Here's something you don't see every day: A request to a Supreme Court that it rethink a recent ruling.
It obviously came as a shock to both the drilling industry and two state agencies that much of the meat in a state 2012 law that regulates natural gas drilling was struck down, though opponents of the act maintain that it actually relaxed regulation.
Last week, lawyers for the state Public Utilities Commission and Department of Environmental Protection filed a motion with the Supreme Court saying that the court did not take into consideration some scientific and scholarly evidence prior to its ruling and should take another look at how much of the law remains in force.
Specifically, the court struck down impact fees and limits on the power of local governments to determine where the gas industry can operate.

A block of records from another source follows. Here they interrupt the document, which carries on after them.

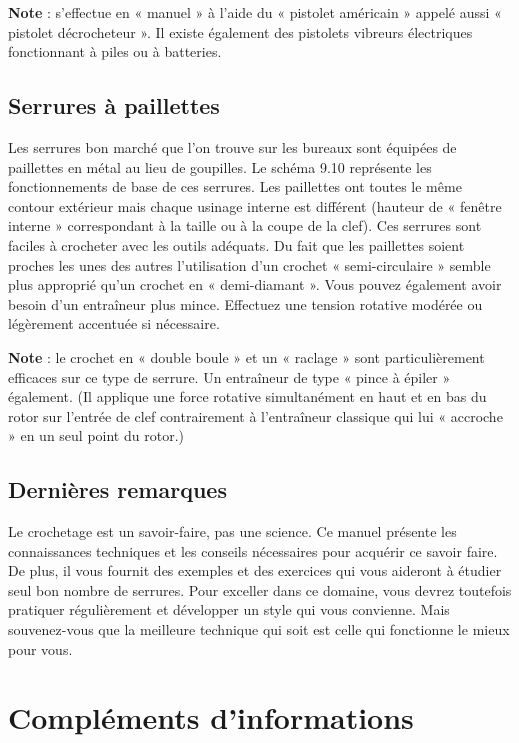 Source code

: \documentclass[a4paper,french,11pt,twoside]{report}
\begin{document}
\noindent \textbf{Note} : s'effectue en « manuel » à l'aide du « pistolet américain » appelé aussi « pistolet décrocheteur ». Il existe également des pistolets vibreurs électriques fonctionnant à piles ou à batteries.

\section{Serrures à paillettes}

Les serrures bon marché que l'on trouve sur les bureaux sont équipées de paillettes en métal au lieu de goupilles. Le schéma 9.10 représente les fonctionnements de base de ces serrures. Les paillettes ont toutes le même contour extérieur mais chaque usinage interne est différent (hauteur de « fenêtre  interne » correspondant à la taille ou à la coupe de la clef). Ces serrures sont faciles à crocheter avec les outils adéquats. Du fait que les paillettes soient proches les unes des autres l'utilisation d'un crochet « semi-circulaire » semble plus approprié qu'un crochet en « demi-diamant ». Vous pouvez également avoir besoin d'un entraîneur plus mince. Effectuez une tension rotative modérée ou légèrement accentuée si nécessaire.


\noindent \textbf{Note} : le crochet en « double boule » et un « raclage » sont particulièrement efficaces sur ce type de serrure.
Un entraîneur de type « pince à épiler » également. (Il applique une force rotative simultanément en haut et en bas du rotor sur l'entrée de clef contrairement à l'entraîneur classique qui lui « accroche » en un seul point du rotor.)

\section{Dernières remarques}

Le crochetage est un savoir-faire, pas une science. Ce manuel présente les connaissances techniques et les conseils nécessaires pour acquérir ce savoir faire. De plus, il vous fournit des exemples et des exercices qui vous aideront à étudier seul bon nombre de serrures. Pour exceller dans ce domaine, vous devrez toutefois pratiquer régulièrement et développer un style qui vous convienne. Mais souvenez-vous que la meilleure technique qui soit est celle qui fonctionne le mieux pour vous.

\chapter{\label{chap:complements}Compléments d'informations}
\end{document}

The request for reconsideration contends that the court record did not contain sufficient facts regarding a balancing test to determine if the 2012 law violates Section 27 of the state constitution's declaration of rights, a provision referred to as the Environmental Rights Amendment.
Predictably, lawyers for the plaintiffs in the case contend that the request to the court is nothing more than "sour grapes."
It has always struck us as incongruous to the symbiotic relationship between local and state government that the state could overrule local land use and zoning regulations to benefit a specific industry.
It is also the first time we can remember an agency charged with protecting the environment champion the cause of more relaxed oversight and might seem to indicate as Jonathan Kamin, a lawyer for the plaintiffs noted, that the agencies have an "inappropriate stake" in the law.
The administration argues that the law will have an immediate and disruptive effect on how people live and that it "alters existing expectations of communities and property owners."
Show us a law that does not alter existing expectations.